THE DATA:
==================================================

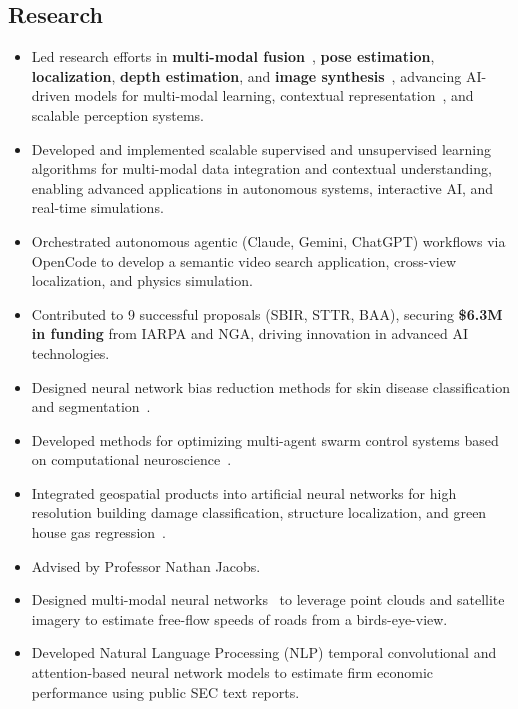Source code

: \documentclass[11pt,a4paper,sans]{moderncv} %
\begin{document}
\subsection{Research}
{
\begin{itemize} 
	\item Led research efforts in \textbf{multi-modal fusion}~\cite{greenwell2024watch}, \textbf{pose estimation}, \textbf{localization}, \textbf{depth estimation}, and \textbf{image synthesis}~\cite{Low2High}, advancing AI-driven models for multi-modal learning, contextual representation~\cite{ProbTraffic}, and scalable perception systems.
	\item Developed and implemented scalable supervised and unsupervised learning algorithms for multi-modal data integration and contextual understanding, enabling advanced applications in autonomous systems, interactive AI, and real-time simulations.
	\item Orchestrated autonomous agentic (Claude, Gemini, ChatGPT) workflows via OpenCode to develop a semantic video search application, cross-view localization, and physics simulation.
	\item Contributed to 9 successful proposals (SBIR, STTR, BAA), securing \textbf{\$6.3M in funding} from IARPA and NGA, driving innovation in advanced AI technologies.
\end{itemize}
}
{
\begin{itemize} 
	\item Designed neural network bias reduction methods for skin disease classification and segmentation~\cite{yuan2023edgemixup, paul2022tara}.
	\item Developed methods for optimizing multi-agent swarm control systems based on computational neuroscience~\cite{hadzic2022100218, buckley2021interdisciplinary}.
	\item Integrated geospatial products into artificial neural networks for high resolution building damage classification, structure localization, and green house gas regression~\cite{mukherjee2021towards}.  
\end{itemize}
}
{
\begin{itemize} 
	\item Advised by Professor Nathan Jacobs.
	\item Designed multi-modal neural networks~\cite{RasterNetpaper, chen2021safety} to leverage point clouds and satellite imagery to estimate free-flow speeds of roads from a birds-eye-view.
	\item Developed Natural Language Processing (NLP) temporal convolutional and attention-based neural network models to estimate firm economic performance using public SEC text reports. 
\end{itemize}
}
\end{document}
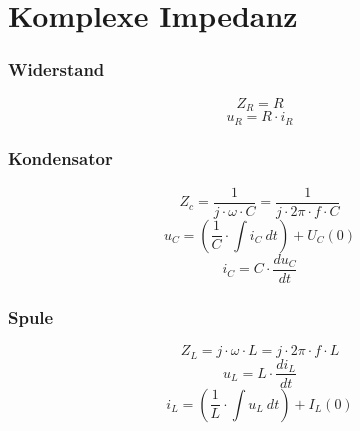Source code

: 



\section{Komplexe Impedanz}

\subsubsection{Widerstand}
\[ Z_R = R \]
\[ u_R = R \cdot i_R \]

\subsubsection{Kondensator}
\[ Z_c = \frac{1}{j \cdot \omega \cdot C} = \frac{1}{j \cdot 2 \pi \cdot f \cdot C} \]
\[ u_C = \left( \frac{1}{C} \cdot \int i_C ~ dt \right) + U_C(0) \]
\[ i_C = C \cdot \frac{du_C}{dt} \]

\subsubsection{Spule}
\[ Z_L = j \cdot \omega \cdot L = j \cdot 2 \pi \cdot f \cdot L \]
\[ u_L = L \cdot \frac{di_L}{dt} \]
\[ i_L = \left( \frac{1}{L} \cdot \int u_L ~ dt \right) + I_L(0) \]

==================================================

TASK DIRECTIONS: Using the material above, reproduce exactly the line that contains "R \cdot i_R \]" and all lines after it through the last one, and only those.

RESPONSE TO THE TASK:
\[ u_R = R \cdot i_R \]

\subsubsection{Kondensator}
\[ Z_c = \frac{1}{j \cdot \omega \cdot C} = \frac{1}{j \cdot 2 \pi \cdot f \cdot C} \]
\[ u_C = \left( \frac{1}{C} \cdot \int i_C ~ dt \right) + U_C(0) \]
\[ i_C = C \cdot \frac{du_C}{dt} \]

\subsubsection{Spule}
\[ Z_L = j \cdot \omega \cdot L = j \cdot 2 \pi \cdot f \cdot L \]
\[ u_L = L \cdot \frac{di_L}{dt} \]
\[ i_L = \left( \frac{1}{L} \cdot \int u_L ~ dt \right) + I_L(0) \]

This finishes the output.